The difference in paying Steam vs. paying your Play n Trade, is that with Steam your money goes back to developers to make more games. With used games, no money goes back to developers.

By Blogger John, at 31 December, 2010 14:12  

@John --

Good point. That makes me feel a little better. But, at the same time, I think this blog (and certainly I, myself) lean away from DRM. I'm not worried about Wal-Mart or GameStop, but I would like to continue supporting shops that both allow me to buy new games at a good price and continue to provide the community with a good used outlet.

It's a consumer privileges issue, I suppose. I do like cutting out the middleman, but I don't like seeing it happen at the expense of first-sale doctrine. For that, local middlemen are [relative] Good Things in my book.

You can obviously arg that Steam gives me a discount for leaving first-sale at the door, etc.
And, sure enough, I still bought AC2 even though it said I needed a permanent Internet connection, which I assume wasn't simply so that AC2 could check the weather. (That is, if UbiSoft disappears, I'm suspicious AC2 might disappear for me as well.)

Perhaps I should be more worried about developers than used game shops? Right now, I'm not. Piracy is wrong. Used games aren't. /shrug

By Blogger ruffin, at 31 December, 2010 14:45  

From Jimmy Wales (seemed related):
According to Wales — who was quick to stress he was speaking in a purely personal capacity — set-ups such as the iTunes App Store can act as a “chokepoint that is very dangerous.” He said such it was time to ask if the model was “a threat to a diverse and open ecosystem” and made the argument that “we own [a] device, and we should control it.”
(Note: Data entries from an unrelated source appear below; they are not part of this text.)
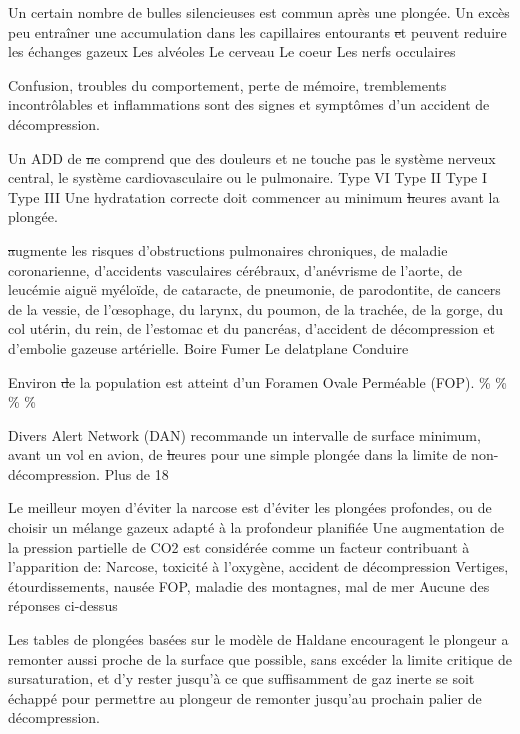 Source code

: \documentclass[english,10pt,twoside]{article}
\begin{document}
\begin{outline}
		\1 Un certain nombre de bulles silencieuses est commun après une plongée. Un excès peu entraîner une accumulation dans les capillaires entourants \st et peuvent reduire les échanges gazeux
			\2 Les alvéoles
			\2 Le cerveau
			\2 Le coeur
			\2 Les nerfs occulaires

		\1 Confusion, troubles du comportement, perte de mémoire, tremblements incontrôlables et inflammations sont des signes et symptômes d'un accident de décompression.\vf

		\1 Un ADD de \st ne comprend que des douleurs et ne touche pas le système nerveux central, le système cardiovasculaire ou le pulmonaire.
			\2 Type VI
			\2 Type II
			\2 Type I
			\2 Type III
		\1 Une hydratation correcte doit commencer au minimum	\st heures avant la plongée.

		\1 \st augmente les risques d'obstructions pulmonaires chroniques, de maladie coronarienne, d'accidents vasculaires cérébraux, d'anévrisme de l'aorte, de leucémie aiguë myéloïde, de cataracte, de pneumonie, de parodontite, de cancers de la vessie, de l'œsophage, du larynx, du poumon, de la trachée, de la gorge, du col utérin, du rein, de l'estomac et du pancréas, d'accident de décompression et d'embolie gazeuse artérielle.
			\2 Boire
			\2 Fumer
			\2 Le delatplane
			\2 Conduire

		\1 Environ \st de la population est atteint d'un Foramen Ovale Perméable (FOP).
			\%
			\%
			\%
			\%

		\1 Divers Alert Network (DAN) recommande un intervalle de surface minimum, avant un vol en avion, de \st heures pour une simple plongée dans la limite de non-décompression.
			\2 Plus de 18
			\2 18

		\1 Le meilleur moyen d'éviter la narcose est d'éviter les plongées profondes, ou de choisir un mélange gazeux adapté à la profondeur planifiée\vf	
		\1 Une augmentation de la pression partielle de CO2 est considérée comme un facteur contribuant à l'apparition de:
			\2 Narcose, toxicité à l'oxygène, accident de décompression
			\2 Vertiges, étourdissements, nausée
			\2 FOP, maladie des montagnes, mal de mer
			\2 Aucune des réponses ci-dessus

		\1 Les tables de plongées basées sur le modèle de Haldane encouragent le plongeur a remonter aussi proche de la surface que possible, sans excéder la limite critique de sursaturation, et d'y rester jusqu'à ce que suffisamment de gaz inerte se soit échappé pour permettre au plongeur de remonter jusqu'au prochain palier de décompression.\vf



\end{outline}
\end{document}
I do find myself wondering why I, in some sense, implicitly favor publishers, though. That is, authors used to not have any copyright, and were often lucky to have someone use their words as an excuse to sell paper. Steam seems to mean you can very nearly pay for just the words (alternately, everyone has their own printing press inside their PC). Why don't I like that more? And Steam has a much more vested interest, I assume, in its content than Apple.

Compare iTunes music store to Amazon, though, where Amazon forces you to let them slash your price every so often if they deem it beneficial. I wonder how much of that Steam does during these sales...

By Blogger ruffin, at 14 January, 2011 15:44  

rofl I had more or less the same experience... I bought for me and 4 other friends Aion... which ended up not playing..which meant I ended up losing the money.

but hey I learned from that...I hope!